**WORK TASK**
When the line containing "Infragistics, and Syncfusion" is reached, copy it and each subsequent line of the material below exactly, through the last line.

*-*-*

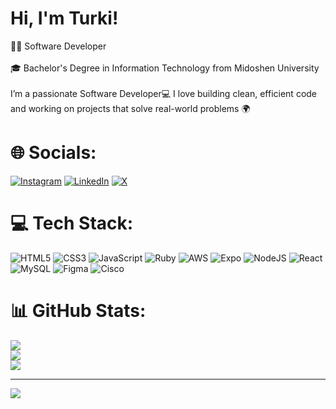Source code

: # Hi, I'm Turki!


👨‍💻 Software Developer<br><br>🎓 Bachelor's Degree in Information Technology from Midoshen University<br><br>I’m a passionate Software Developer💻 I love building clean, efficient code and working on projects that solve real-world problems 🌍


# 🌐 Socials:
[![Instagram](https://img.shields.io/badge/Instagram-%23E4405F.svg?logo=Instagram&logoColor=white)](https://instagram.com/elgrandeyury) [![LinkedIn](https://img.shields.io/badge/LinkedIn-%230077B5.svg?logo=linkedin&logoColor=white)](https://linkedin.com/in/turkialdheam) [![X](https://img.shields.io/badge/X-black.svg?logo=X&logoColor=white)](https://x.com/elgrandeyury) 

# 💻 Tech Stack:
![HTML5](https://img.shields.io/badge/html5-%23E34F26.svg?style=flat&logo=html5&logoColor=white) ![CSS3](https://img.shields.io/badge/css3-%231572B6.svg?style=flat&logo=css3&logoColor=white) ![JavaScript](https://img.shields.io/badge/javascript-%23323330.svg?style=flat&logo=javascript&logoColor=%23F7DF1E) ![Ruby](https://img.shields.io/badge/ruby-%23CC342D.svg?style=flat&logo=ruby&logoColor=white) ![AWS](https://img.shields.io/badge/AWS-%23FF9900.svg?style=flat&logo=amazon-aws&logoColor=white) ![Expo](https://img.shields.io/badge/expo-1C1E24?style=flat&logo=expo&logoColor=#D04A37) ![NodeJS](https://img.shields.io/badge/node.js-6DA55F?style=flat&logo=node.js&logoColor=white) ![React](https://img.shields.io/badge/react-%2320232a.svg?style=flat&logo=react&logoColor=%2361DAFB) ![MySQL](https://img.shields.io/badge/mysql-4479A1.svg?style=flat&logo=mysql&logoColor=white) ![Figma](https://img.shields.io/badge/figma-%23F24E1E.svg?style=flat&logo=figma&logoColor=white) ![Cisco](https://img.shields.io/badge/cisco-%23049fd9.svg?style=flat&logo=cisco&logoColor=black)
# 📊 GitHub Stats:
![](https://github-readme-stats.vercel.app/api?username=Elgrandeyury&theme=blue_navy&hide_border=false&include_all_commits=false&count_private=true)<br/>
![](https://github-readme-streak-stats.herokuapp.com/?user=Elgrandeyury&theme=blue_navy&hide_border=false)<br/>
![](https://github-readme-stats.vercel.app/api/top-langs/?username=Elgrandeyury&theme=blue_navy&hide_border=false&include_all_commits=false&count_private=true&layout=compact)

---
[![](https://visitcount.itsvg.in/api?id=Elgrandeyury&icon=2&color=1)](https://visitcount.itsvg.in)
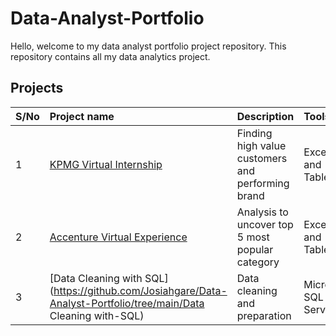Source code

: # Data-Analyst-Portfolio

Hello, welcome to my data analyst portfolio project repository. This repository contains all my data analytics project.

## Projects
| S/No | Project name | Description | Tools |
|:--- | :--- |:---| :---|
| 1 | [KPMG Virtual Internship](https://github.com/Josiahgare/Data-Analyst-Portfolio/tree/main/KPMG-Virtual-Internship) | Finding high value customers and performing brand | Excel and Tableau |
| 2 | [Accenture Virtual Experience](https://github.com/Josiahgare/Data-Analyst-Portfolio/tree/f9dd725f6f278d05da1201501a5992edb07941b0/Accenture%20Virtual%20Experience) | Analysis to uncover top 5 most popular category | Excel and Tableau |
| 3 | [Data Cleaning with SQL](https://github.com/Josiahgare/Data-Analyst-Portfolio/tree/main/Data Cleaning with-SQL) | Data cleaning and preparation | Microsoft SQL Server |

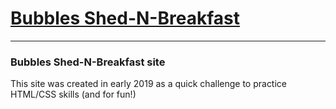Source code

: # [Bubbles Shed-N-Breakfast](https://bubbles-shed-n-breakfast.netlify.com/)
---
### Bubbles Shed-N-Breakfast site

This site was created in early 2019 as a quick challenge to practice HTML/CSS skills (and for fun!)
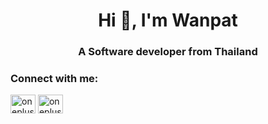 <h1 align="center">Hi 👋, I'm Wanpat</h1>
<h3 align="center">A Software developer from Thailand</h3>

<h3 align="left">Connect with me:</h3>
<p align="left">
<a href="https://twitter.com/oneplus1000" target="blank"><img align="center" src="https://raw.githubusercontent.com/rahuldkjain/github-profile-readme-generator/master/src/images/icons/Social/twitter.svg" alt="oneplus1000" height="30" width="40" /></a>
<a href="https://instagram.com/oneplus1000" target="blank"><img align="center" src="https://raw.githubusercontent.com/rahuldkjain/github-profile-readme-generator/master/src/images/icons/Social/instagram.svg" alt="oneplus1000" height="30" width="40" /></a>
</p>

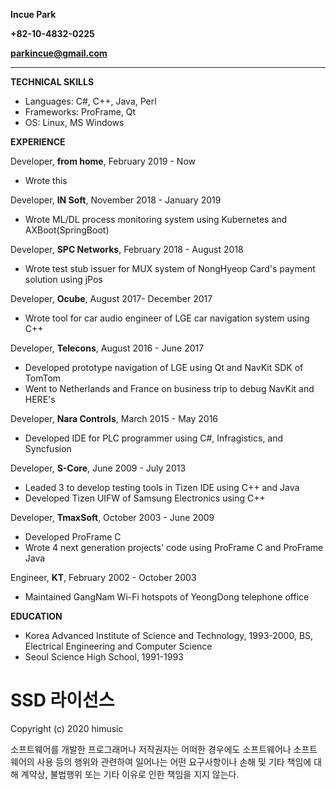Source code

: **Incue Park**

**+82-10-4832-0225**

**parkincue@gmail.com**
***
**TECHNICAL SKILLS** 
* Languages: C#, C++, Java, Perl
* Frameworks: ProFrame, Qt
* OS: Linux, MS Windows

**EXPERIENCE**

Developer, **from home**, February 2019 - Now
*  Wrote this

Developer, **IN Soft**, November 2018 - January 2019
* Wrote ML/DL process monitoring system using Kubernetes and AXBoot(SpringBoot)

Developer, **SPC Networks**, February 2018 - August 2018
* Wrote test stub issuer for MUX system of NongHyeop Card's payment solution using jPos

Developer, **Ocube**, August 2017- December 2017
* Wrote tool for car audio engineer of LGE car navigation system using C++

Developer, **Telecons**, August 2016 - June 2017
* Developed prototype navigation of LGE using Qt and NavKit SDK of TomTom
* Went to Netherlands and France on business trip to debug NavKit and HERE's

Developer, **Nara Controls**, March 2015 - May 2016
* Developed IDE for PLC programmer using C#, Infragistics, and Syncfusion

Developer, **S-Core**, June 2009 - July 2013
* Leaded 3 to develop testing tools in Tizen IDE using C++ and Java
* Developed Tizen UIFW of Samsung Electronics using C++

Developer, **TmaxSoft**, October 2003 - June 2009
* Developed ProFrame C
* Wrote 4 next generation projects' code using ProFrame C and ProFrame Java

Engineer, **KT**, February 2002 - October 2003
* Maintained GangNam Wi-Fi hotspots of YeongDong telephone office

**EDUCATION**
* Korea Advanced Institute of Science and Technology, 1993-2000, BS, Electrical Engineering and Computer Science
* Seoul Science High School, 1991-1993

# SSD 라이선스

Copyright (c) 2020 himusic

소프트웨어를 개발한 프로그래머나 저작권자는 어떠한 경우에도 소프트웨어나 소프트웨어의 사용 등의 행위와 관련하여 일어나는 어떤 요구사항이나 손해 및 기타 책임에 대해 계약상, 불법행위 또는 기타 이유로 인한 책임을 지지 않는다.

*-*-*

**YOUR SOLUTION**
* Developed IDE for PLC programmer using C#, Infragistics, and Syncfusion

Developer, **S-Core**, June 2009 - July 2013
* Leaded 3 to develop testing tools in Tizen IDE using C++ and Java
* Developed Tizen UIFW of Samsung Electronics using C++

Developer, **TmaxSoft**, October 2003 - June 2009
* Developed ProFrame C
* Wrote 4 next generation projects' code using ProFrame C and ProFrame Java

Engineer, **KT**, February 2002 - October 2003
* Maintained GangNam Wi-Fi hotspots of YeongDong telephone office

**EDUCATION**
* Korea Advanced Institute of Science and Technology, 1993-2000, BS, Electrical Engineering and Computer Science
* Seoul Science High School, 1991-1993

# SSD 라이선스

Copyright (c) 2020 himusic

소프트웨어를 개발한 프로그래머나 저작권자는 어떠한 경우에도 소프트웨어나 소프트웨어의 사용 등의 행위와 관련하여 일어나는 어떤 요구사항이나 손해 및 기타 책임에 대해 계약상, 불법행위 또는 기타 이유로 인한 책임을 지지 않는다.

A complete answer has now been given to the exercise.